◆ Action item
Check every line of the data below for the word "viewing", then give only the number of lines that have it.

======== Provided records ========

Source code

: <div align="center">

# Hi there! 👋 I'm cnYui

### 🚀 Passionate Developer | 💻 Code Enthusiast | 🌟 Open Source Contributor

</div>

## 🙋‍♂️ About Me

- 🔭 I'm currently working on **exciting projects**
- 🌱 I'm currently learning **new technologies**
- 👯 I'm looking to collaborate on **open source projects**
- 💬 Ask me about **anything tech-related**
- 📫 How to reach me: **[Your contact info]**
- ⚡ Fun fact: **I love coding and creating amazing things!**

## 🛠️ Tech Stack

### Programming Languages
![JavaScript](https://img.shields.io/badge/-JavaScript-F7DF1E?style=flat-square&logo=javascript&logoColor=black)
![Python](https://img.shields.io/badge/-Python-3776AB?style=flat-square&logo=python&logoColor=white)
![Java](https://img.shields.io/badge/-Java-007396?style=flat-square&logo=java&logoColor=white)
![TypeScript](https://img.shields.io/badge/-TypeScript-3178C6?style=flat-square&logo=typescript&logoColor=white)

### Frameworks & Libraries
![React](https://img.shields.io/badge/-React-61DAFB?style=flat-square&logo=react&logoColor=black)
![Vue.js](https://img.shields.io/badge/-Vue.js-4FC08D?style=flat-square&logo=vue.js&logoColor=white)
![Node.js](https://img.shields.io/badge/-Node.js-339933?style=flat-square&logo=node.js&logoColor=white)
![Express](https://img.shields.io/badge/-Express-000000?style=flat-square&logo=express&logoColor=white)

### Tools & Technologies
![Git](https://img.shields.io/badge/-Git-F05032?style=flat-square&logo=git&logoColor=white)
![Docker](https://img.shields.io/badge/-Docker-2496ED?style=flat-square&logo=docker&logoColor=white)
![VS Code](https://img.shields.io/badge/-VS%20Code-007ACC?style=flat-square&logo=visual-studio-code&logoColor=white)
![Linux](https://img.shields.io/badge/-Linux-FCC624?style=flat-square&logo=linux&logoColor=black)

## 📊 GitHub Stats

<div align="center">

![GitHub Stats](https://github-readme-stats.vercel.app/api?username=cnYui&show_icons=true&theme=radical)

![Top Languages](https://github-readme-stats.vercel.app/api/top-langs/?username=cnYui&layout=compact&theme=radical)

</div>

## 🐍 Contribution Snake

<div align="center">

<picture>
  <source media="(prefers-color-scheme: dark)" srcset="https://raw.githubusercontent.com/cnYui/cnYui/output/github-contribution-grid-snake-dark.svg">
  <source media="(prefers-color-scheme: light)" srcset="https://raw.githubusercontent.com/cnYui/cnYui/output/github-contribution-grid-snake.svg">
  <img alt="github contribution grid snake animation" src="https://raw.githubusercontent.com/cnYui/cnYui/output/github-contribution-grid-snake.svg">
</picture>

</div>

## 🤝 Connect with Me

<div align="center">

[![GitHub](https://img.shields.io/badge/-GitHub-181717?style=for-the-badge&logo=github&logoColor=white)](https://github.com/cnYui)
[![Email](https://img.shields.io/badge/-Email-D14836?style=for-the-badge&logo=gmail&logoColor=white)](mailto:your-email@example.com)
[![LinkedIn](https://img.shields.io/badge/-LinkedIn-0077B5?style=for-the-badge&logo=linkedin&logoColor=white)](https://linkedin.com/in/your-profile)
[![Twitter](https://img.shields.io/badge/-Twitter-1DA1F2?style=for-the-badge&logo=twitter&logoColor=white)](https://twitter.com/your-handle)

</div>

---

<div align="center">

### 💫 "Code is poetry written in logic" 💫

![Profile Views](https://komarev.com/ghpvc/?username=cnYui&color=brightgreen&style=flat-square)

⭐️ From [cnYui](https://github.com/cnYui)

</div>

========
======== Provided records ========

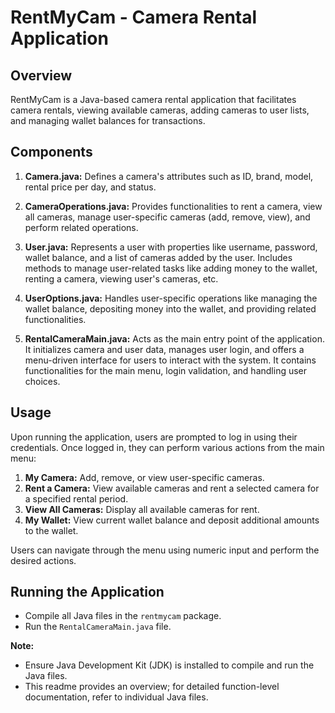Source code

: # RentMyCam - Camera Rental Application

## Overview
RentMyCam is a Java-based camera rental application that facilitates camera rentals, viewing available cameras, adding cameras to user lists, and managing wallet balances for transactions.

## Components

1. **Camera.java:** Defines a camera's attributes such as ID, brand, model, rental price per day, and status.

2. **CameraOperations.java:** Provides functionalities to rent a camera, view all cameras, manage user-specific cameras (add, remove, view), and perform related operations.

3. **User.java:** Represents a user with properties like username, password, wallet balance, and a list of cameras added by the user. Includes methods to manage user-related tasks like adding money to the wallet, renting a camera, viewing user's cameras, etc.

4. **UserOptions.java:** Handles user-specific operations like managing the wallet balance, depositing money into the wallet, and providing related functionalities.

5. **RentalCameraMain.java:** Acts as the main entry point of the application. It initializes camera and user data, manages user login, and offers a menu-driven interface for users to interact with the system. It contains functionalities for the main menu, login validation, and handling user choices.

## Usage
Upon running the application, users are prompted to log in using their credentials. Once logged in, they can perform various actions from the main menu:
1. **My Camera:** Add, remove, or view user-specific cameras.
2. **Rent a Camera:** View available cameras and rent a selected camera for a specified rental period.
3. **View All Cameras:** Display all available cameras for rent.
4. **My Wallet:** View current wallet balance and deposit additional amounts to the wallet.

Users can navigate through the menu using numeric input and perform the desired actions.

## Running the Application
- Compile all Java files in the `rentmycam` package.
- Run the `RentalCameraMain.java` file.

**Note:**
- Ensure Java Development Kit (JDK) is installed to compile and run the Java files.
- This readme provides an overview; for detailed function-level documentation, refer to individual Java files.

========

◆ Answer section
2